Begun as a liberal reform movement in the Ottoman Empire, the party was persecuted by the Ottoman imperial government for its calls for democratization and reform in the Empire. Once the party gained power in the Young Turk Revolution in 1908 and consolidated its power in the 1913 Ottoman coup d'état, it grew increasingly more splintered and volatile as its three leaders, Enver Pasha, Talaat Pasha, and Djemal Pasha, formed the triumvirate known as the Three Pashas and gained de facto rule over the Ottoman Empire and the party itself. During World War I, this leadership was responsible for the Armenian Genocide, among other acts.
At the end of World War I, most of its members were court-martialled by the sultan Mehmed VI and imprisoned. A few members of the organization were executed in Turkey after trial for the attempted assassination of Mustafa Kemal Atatürk in 1926. Members who survived continued their political careers in Turkey as members of the Republican People's Party (Turkish: Cumhuriyet Halk Partisi, CHP) and other political parties in Turkey.
Revolutionary Era: 1906–1908
The Committee of Union and Progress was an umbrella name for different underground factions, some of which were generally referred to as the "Young Turks". The name was officially sanctioned to a specific group in 1906 by Behaeddin Shakir. The organization was based upon the revolutionary Italian Carbonari. The CUP had built an extensive organization, having a presence in towns, in the capital, and throughout Europe. Under this umbrella name, one could find ethnic Albanians, Bulgarians, Arabs, Serbians, Jews, Greeks, Turks, Kurds, and Armenians united by the common goal of changing the Ottoman absolute monarchical regime.

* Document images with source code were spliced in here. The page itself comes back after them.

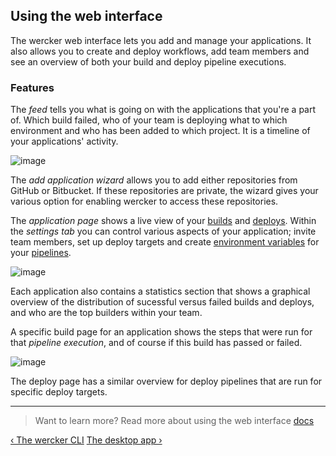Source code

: ## Using the web interface

The wercker web interface lets you add and manage your applications.
It also allows you to create and deploy workflows, add team members and see
an overview of both your build and deploy pipeline executions.

### Features

The *feed* tells you what is going on with the applications that you're a
part of. Which build failed, who of your team is deploying what to which
environment and who has been added to which project. It is a timeline of
your applications' activity.


![image](/images/feed-add-app.png)

The *add application wizard* allows you to add either repositories from
GitHub or Bitbucket. If these repositories are private, the wizard gives
your various option for enabling wercker to access these repositories.

The *application page* shows a live view of your
[builds](/learn/build/introduction.html) and
[deploys](/learn/deploy/introduction.html). Within the *settings tab* you can
control various aspects of your application; invite team members, set up deploy
targets and create
[environment variables](/learn/wercker-yml/environment-variables.html)
for your [pipelines](/learn/pipelines/introduction.html).

![image](/images/app-stats.png)

Each application also contains a statistics section that shows a
graphical overview of the distribution of sucessful versus failed builds
and deploys, and who are the top builders within your team.

A specific build page for an application shows the steps that were
run for that *pipeline execution*, and of course if this build has passed or
failed.

![image](/images/build-deploy.png)

The deploy page has a similar overview for deploy pipelines that are
run for specific deploy targets.

- - -
> Want to learn more? Read more about using the web interface
> [docs](/docs/web-interface/index.html)

[&lsaquo; The wercker CLI](/learn/basics/the-wercker-cli.html "nav previous basics")
[The desktop app &rsaquo;](/learn/basics/the-desktop-app.html "nav next basics")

Sultan Abdulhamid II persecuted the members of the CUP in an attempt to hold on to absolute power, but was forced to reinstitute the Ottoman constitution of 1876, which he had originally suspended in 1878, after threats to overthrow him by the CUP in the 1908 Young Turk Revolution. However, after the meeting of the goal to change the regime of Abdulhamid, in the absence of this uniting factor, the CUP and the revolution began to fracture and different allegiances began to emerge.
The Young Turk Revolution played a significant role in the evolution of Committee of Union and Progress from a revolutionary organization to a political party.
Change through revolution
The revolution and CUP's work had a great impact on Muslims in other countries. The Persian community in Istanbul founded the Iranian Union and Progress Committee. Indian Muslims imitated the CUP oath administered to recruits of the organization. The leaders of the Young Bukhara movement were deeply influenced by the Young Turk Revolution, and saw it as an example to emulate.
In 1909, there was a countercoup by Islamists against the CUP, which culminated in the 31 March Incident, when reactionaries rebelled against the restoration of the constitutional system and retook power in Istanbul in support of Sultan Abdulhamid II's absolute rule. However, the CUP easily defeated the reactionaries by organizing the "Army of Action" (Turkish: Hareket Ordusu) and taking back Istanbul within a few days.
Second Constitutional Era: 1908–1912
The first 1908 election to the Ottoman parliament, the General Assembly of the Ottoman Empire, after the Young Turk Revolution netted the Committee of Union and Progress only 60 of the 275 seats, despite its leading role in the revolution. Other parties represented in Parliament at this time included the Armenian nationalist Dashnak and Hunchak parties (four and two members respectively) and the main opposition, the Liberty and Entente party, sometimes referred to by Ottoman historians as the "Liberal Union".
As a result of the "Law of Associations", which shut down ethnically based organizations and clubs, by the time of the second general election in 1912, the smaller ethnic parties had coalesced with the Liberal Union. At this election, a total of 67% of the seats, or 184 seats, were won by the CUP (although some sources say that through electoral fraud, the CUP won 95% of the seats). In most republics, this is the margin required for wholesale transformation of the constitution, but the Ottoman Empire was technically a constitutional monarchy, although it is unlikely Sultan Mehmed V could have prevented the revision of the constitution. This Parliamentary session was very short due to the outbreak of the First Balkan War; sensing the danger, the government won passage of a bill conscripting dhimmis into the army. This proved too little and too late to salvage the Ottoman toehold in southeast Europe; the Ottomans lost Albania, Macedonia, and western Thrace.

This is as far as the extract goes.